**RECORDS FOR THE EXERCISE:**
------------------------------------------------------------------------

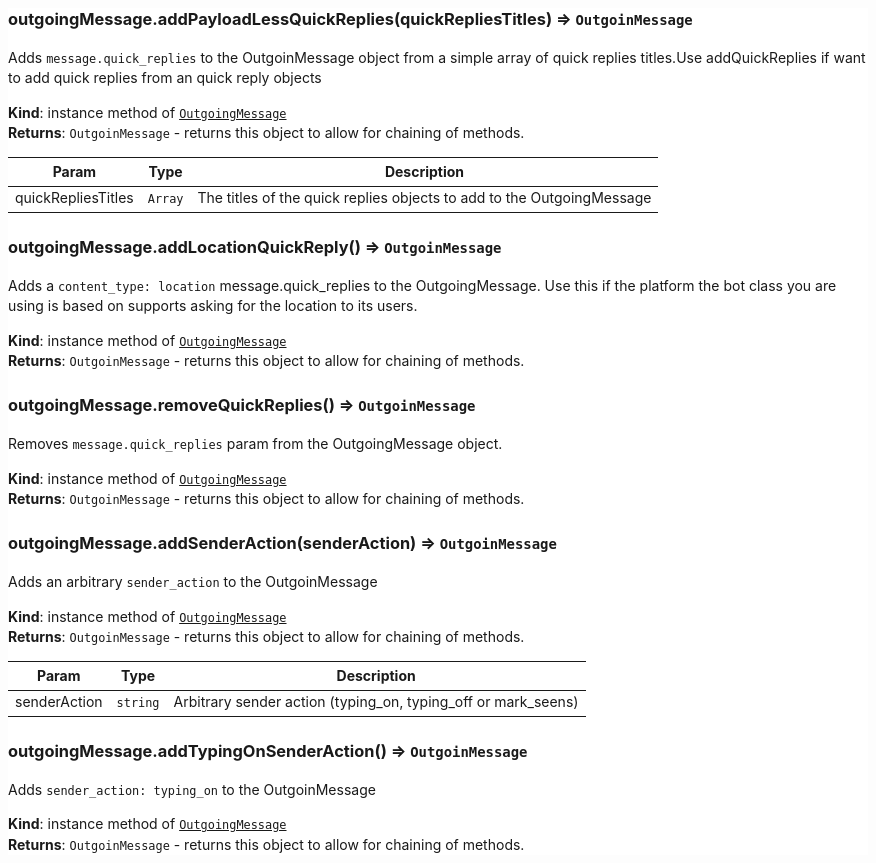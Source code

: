 <a name="OutgoingMessage+addPayloadLessQuickReplies"></a>

### outgoingMessage.addPayloadLessQuickReplies(quickRepliesTitles) ⇒ <code>OutgoinMessage</code>
Adds `message.quick_replies` to the OutgoinMessage object from a simple array
of quick replies titles.Use addQuickReplies if want to add quick replies
from an quick reply objects

**Kind**: instance method of [<code>OutgoingMessage</code>](#OutgoingMessage)  
**Returns**: <code>OutgoinMessage</code> - returns this object to allow for chaining of methods.  

| Param | Type | Description |
| --- | --- | --- |
| quickRepliesTitles | <code>Array</code> | The titles of the quick replies objects to add to the OutgoingMessage |

<a name="OutgoingMessage+addLocationQuickReply"></a>

### outgoingMessage.addLocationQuickReply() ⇒ <code>OutgoinMessage</code>
Adds a `content_type: location` message.quick_replies to the OutgoingMessage.
Use this if the platform the bot class you are using is based on supports
asking for the location to its users.

**Kind**: instance method of [<code>OutgoingMessage</code>](#OutgoingMessage)  
**Returns**: <code>OutgoinMessage</code> - returns this object to allow for chaining of methods.  
<a name="OutgoingMessage+removeQuickReplies"></a>

### outgoingMessage.removeQuickReplies() ⇒ <code>OutgoinMessage</code>
Removes `message.quick_replies` param from the OutgoingMessage object.

**Kind**: instance method of [<code>OutgoingMessage</code>](#OutgoingMessage)  
**Returns**: <code>OutgoinMessage</code> - returns this object to allow for chaining of methods.  
<a name="OutgoingMessage+addSenderAction"></a>

### outgoingMessage.addSenderAction(senderAction) ⇒ <code>OutgoinMessage</code>
Adds an arbitrary `sender_action` to the OutgoinMessage

**Kind**: instance method of [<code>OutgoingMessage</code>](#OutgoingMessage)  
**Returns**: <code>OutgoinMessage</code> - returns this object to allow for chaining of methods.  

| Param | Type | Description |
| --- | --- | --- |
| senderAction | <code>string</code> | Arbitrary sender action (typing_on, typing_off or mark_seens) |

<a name="OutgoingMessage+addTypingOnSenderAction"></a>

### outgoingMessage.addTypingOnSenderAction() ⇒ <code>OutgoinMessage</code>
Adds `sender_action: typing_on` to the OutgoinMessage

**Kind**: instance method of [<code>OutgoingMessage</code>](#OutgoingMessage)  
**Returns**: <code>OutgoinMessage</code> - returns this object to allow for chaining of methods.  
<a name="OutgoingMessage+addTypingOffSenderAction"></a>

------------------------------------------------------------------------

**WHAT YOU SHOULD DO:**
Write the lines above out again exactly, excluding every picture.

**RESULT OF THIS EXERCISE:**
Source code

: <a name="OutgoingMessage+addPayloadLessQuickReplies"></a>

### outgoingMessage.addPayloadLessQuickReplies(quickRepliesTitles) ⇒ <code>OutgoinMessage</code>
Adds `message.quick_replies` to the OutgoinMessage object from a simple array
of quick replies titles.Use addQuickReplies if want to add quick replies
from an quick reply objects

**Kind**: instance method of [<code>OutgoingMessage</code>](#OutgoingMessage)  
**Returns**: <code>OutgoinMessage</code> - returns this object to allow for chaining of methods.  

| Param | Type | Description |
| --- | --- | --- |
| quickRepliesTitles | <code>Array</code> | The titles of the quick replies objects to add to the OutgoingMessage |

<a name="OutgoingMessage+addLocationQuickReply"></a>

### outgoingMessage.addLocationQuickReply() ⇒ <code>OutgoinMessage</code>
Adds a `content_type: location` message.quick_replies to the OutgoingMessage.
Use this if the platform the bot class you are using is based on supports
asking for the location to its users.

**Kind**: instance method of [<code>OutgoingMessage</code>](#OutgoingMessage)  
**Returns**: <code>OutgoinMessage</code> - returns this object to allow for chaining of methods.  
<a name="OutgoingMessage+removeQuickReplies"></a>

### outgoingMessage.removeQuickReplies() ⇒ <code>OutgoinMessage</code>
Removes `message.quick_replies` param from the OutgoingMessage object.

**Kind**: instance method of [<code>OutgoingMessage</code>](#OutgoingMessage)  
**Returns**: <code>OutgoinMessage</code> - returns this object to allow for chaining of methods.  
<a name="OutgoingMessage+addSenderAction"></a>

### outgoingMessage.addSenderAction(senderAction) ⇒ <code>OutgoinMessage</code>
Adds an arbitrary `sender_action` to the OutgoinMessage

**Kind**: instance method of [<code>OutgoingMessage</code>](#OutgoingMessage)  
**Returns**: <code>OutgoinMessage</code> - returns this object to allow for chaining of methods.  

| Param | Type | Description |
| --- | --- | --- |
| senderAction | <code>string</code> | Arbitrary sender action (typing_on, typing_off or mark_seens) |

<a name="OutgoingMessage+addTypingOnSenderAction"></a>

### outgoingMessage.addTypingOnSenderAction() ⇒ <code>OutgoinMessage</code>
Adds `sender_action: typing_on` to the OutgoinMessage

**Kind**: instance method of [<code>OutgoingMessage</code>](#OutgoingMessage)  
**Returns**: <code>OutgoinMessage</code> - returns this object to allow for chaining of methods.  
<a name="OutgoingMessage+addTypingOffSenderAction"></a>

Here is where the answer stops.